Acknowledging the difficulties ahead, Roberts said the county still has a duty to try to help preserve its historical cemeteries.

“I realize it’s an uphill battle in this political climate, but it’s the right thing to do,” Roberts said. “These places connect us with our past, directly with the people who were there. They create a sense of place as nothing else can.”

District 5 Supervisor Sue Novasel recalled her days as a child visiting various Gold Rush cemeteries, noting the importance of preserving and respecting the culture of El Dorado County history.

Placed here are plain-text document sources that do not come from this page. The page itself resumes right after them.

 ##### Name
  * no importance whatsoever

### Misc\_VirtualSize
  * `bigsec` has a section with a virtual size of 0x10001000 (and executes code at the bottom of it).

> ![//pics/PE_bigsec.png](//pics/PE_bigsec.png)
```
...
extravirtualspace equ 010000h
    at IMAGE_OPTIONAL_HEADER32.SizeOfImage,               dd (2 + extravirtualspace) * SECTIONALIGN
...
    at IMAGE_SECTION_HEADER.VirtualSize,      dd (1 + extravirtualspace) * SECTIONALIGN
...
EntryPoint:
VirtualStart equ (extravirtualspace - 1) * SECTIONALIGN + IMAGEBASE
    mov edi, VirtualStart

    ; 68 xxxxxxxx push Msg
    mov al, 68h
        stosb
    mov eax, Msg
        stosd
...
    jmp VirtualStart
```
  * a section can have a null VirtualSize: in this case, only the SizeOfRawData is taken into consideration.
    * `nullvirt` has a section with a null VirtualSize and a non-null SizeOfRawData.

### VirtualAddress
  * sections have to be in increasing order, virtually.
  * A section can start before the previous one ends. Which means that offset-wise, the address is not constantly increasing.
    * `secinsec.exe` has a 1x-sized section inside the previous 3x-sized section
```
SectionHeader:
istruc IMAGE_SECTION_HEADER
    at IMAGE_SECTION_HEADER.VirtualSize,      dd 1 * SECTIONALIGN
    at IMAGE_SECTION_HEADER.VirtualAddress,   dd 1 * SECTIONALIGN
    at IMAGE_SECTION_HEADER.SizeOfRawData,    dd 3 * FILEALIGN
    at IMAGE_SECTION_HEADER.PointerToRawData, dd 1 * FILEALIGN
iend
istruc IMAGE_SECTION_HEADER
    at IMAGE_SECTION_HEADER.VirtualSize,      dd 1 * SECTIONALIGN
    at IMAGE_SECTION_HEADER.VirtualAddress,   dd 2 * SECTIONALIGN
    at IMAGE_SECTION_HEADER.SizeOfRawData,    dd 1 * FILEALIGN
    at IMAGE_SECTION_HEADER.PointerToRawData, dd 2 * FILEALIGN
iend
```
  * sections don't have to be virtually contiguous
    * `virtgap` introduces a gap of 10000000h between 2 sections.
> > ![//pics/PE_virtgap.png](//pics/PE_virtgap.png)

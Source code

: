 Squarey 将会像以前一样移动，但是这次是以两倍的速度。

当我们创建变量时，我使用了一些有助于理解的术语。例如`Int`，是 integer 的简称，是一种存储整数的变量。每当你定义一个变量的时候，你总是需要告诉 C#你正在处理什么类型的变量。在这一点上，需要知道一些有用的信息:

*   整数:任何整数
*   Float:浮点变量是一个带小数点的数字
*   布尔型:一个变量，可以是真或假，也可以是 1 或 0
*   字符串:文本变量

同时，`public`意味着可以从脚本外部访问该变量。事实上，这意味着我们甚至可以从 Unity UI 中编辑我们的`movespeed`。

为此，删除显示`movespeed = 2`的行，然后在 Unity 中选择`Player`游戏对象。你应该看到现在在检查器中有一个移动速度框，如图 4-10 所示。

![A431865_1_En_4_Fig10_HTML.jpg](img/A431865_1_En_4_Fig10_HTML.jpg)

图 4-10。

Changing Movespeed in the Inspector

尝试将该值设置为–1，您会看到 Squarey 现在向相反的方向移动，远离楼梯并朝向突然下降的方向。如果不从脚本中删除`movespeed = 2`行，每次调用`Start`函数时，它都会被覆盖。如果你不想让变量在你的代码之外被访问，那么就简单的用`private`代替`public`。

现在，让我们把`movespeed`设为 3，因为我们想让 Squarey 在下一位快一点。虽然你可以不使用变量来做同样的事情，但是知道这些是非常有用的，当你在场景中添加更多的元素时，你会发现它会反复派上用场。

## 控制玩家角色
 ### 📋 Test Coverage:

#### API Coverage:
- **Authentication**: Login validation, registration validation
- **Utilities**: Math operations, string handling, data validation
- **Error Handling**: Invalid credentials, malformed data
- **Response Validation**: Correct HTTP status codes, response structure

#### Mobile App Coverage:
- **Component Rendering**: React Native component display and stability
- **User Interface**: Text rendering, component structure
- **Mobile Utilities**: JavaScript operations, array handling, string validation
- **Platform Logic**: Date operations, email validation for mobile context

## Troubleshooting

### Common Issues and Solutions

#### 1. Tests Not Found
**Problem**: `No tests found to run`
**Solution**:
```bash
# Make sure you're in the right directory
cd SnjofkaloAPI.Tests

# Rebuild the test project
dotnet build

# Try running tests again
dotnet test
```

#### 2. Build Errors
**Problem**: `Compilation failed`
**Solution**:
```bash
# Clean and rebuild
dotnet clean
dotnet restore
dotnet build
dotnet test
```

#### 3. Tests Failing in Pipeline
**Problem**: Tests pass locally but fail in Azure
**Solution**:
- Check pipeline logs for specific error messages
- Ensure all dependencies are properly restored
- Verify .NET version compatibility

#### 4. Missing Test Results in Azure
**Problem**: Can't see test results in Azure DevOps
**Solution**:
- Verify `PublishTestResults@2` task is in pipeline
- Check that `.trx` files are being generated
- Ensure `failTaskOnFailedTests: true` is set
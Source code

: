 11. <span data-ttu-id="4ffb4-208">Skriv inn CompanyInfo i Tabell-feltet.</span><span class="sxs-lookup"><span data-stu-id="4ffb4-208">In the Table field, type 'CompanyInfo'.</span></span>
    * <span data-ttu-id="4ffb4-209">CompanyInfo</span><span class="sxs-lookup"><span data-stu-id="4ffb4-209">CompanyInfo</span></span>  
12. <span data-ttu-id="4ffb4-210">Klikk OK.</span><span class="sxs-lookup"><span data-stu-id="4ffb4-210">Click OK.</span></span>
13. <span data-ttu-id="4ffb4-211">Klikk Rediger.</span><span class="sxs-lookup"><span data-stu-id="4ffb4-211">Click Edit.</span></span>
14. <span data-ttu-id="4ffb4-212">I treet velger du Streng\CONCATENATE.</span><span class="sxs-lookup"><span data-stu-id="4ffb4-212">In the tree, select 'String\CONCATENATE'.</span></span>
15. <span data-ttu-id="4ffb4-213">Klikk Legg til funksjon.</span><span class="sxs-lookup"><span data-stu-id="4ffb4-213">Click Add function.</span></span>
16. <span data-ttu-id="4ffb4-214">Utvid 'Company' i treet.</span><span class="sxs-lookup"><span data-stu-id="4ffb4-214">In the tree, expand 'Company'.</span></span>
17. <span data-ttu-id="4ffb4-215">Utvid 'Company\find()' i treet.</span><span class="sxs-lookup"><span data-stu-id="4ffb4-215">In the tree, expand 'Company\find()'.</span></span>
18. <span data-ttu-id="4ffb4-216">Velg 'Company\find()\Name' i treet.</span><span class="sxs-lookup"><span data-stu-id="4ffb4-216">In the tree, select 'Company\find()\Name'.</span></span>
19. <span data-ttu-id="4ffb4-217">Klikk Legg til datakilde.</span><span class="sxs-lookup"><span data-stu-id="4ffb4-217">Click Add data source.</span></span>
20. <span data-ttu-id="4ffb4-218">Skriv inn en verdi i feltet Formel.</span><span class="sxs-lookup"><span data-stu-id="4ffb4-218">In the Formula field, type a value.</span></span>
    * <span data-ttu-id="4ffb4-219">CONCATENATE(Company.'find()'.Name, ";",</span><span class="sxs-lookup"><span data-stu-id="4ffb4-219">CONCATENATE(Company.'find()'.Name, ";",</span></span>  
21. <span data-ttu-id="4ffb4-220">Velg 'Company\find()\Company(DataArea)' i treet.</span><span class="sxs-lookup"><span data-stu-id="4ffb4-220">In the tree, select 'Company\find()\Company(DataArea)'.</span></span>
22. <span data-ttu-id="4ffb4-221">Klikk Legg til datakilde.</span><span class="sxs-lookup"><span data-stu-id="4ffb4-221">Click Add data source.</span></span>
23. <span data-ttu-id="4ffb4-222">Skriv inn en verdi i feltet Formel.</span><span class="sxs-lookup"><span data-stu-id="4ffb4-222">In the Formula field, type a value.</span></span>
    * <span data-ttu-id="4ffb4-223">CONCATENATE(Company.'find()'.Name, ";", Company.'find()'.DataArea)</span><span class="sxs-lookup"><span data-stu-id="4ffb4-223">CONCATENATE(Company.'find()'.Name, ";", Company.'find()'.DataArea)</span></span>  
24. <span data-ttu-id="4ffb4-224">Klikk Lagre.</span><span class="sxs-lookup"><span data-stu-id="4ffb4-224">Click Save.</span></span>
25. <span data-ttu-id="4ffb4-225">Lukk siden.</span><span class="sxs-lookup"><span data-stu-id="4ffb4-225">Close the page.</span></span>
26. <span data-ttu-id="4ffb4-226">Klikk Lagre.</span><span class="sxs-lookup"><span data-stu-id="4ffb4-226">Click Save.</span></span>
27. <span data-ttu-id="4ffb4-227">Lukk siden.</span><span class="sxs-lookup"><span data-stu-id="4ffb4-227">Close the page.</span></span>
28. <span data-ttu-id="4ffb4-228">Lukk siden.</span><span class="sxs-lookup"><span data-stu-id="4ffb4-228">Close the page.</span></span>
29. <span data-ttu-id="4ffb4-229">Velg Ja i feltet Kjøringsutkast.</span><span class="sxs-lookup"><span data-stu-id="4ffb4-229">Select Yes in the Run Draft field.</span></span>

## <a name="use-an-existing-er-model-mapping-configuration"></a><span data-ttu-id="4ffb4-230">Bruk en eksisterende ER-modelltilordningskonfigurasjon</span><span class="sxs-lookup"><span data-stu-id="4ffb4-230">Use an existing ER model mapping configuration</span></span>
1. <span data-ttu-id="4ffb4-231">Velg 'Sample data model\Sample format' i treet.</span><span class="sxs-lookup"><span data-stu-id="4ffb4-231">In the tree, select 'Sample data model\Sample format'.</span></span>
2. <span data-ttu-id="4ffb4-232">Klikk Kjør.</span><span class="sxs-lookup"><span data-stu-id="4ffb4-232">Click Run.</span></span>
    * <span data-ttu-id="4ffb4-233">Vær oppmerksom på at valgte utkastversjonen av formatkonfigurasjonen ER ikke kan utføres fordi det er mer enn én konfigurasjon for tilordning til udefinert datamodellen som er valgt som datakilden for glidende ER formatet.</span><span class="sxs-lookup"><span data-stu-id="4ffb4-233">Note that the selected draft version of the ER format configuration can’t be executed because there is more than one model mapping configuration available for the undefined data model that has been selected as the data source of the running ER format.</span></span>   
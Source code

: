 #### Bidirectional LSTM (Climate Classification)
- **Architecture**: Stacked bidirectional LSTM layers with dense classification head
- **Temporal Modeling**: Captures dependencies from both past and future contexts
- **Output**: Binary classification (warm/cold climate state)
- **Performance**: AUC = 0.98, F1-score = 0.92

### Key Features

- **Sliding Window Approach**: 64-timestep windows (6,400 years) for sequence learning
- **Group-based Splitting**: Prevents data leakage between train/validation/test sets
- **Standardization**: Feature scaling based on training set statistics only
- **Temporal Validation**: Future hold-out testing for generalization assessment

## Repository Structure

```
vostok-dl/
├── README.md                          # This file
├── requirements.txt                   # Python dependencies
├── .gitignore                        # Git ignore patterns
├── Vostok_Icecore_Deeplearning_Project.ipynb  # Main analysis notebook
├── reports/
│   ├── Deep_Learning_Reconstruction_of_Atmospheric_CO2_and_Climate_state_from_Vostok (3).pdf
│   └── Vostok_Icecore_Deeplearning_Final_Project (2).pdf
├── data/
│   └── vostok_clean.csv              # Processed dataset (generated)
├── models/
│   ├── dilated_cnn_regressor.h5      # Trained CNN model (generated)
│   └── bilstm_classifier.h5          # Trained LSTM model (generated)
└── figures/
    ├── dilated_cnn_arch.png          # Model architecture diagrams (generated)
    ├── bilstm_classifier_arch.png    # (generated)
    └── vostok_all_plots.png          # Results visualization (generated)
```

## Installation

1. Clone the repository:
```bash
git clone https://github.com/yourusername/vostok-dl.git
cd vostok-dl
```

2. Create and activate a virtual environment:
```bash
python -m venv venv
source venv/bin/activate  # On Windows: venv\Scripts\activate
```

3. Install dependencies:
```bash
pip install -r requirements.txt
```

Currently, the county maintains and operates 20 cemeteries. Three of which, all in Georgetown, already have dedicated funding through a zone of benefit. The western zone of benefit would go toward the other 17 cemeteries and any future county-operated cemeteries unless the three Georgetown cemeteries opted to join the zone as well.

The proposed zone of benefit would consist of approximately 67,630 parcels on the West Slope of the county. The zone would exclude parcels within the city of Placerville, Kelsey Cemetery District, Georgetown Cemetery zone of benefit, community services area 3 and Happy Homestead Cemetery District, according to the county’s presentation.

A $9 parcel tax would bring in approximately $609,000 for the zone of benefit. As proposed, the parcel tax would include a sunset date of 10 years.

The county analyzed how 16 other California counties of similar size and history operated their cemeteries — it couldn’t have been more different. None of the 16 counties regularly used general fund dollars to operate cemeteries. None directly operated its cemeteries, forming cemetery districts instead.

The board voted 4-1 in favor of moving forward with the measure, with Frentzen voting no. The board will hold a public hearing on the proposed measure Nov. 5, making a final decision on the wording and whether to place the zone of benefit on the ballot on the same day.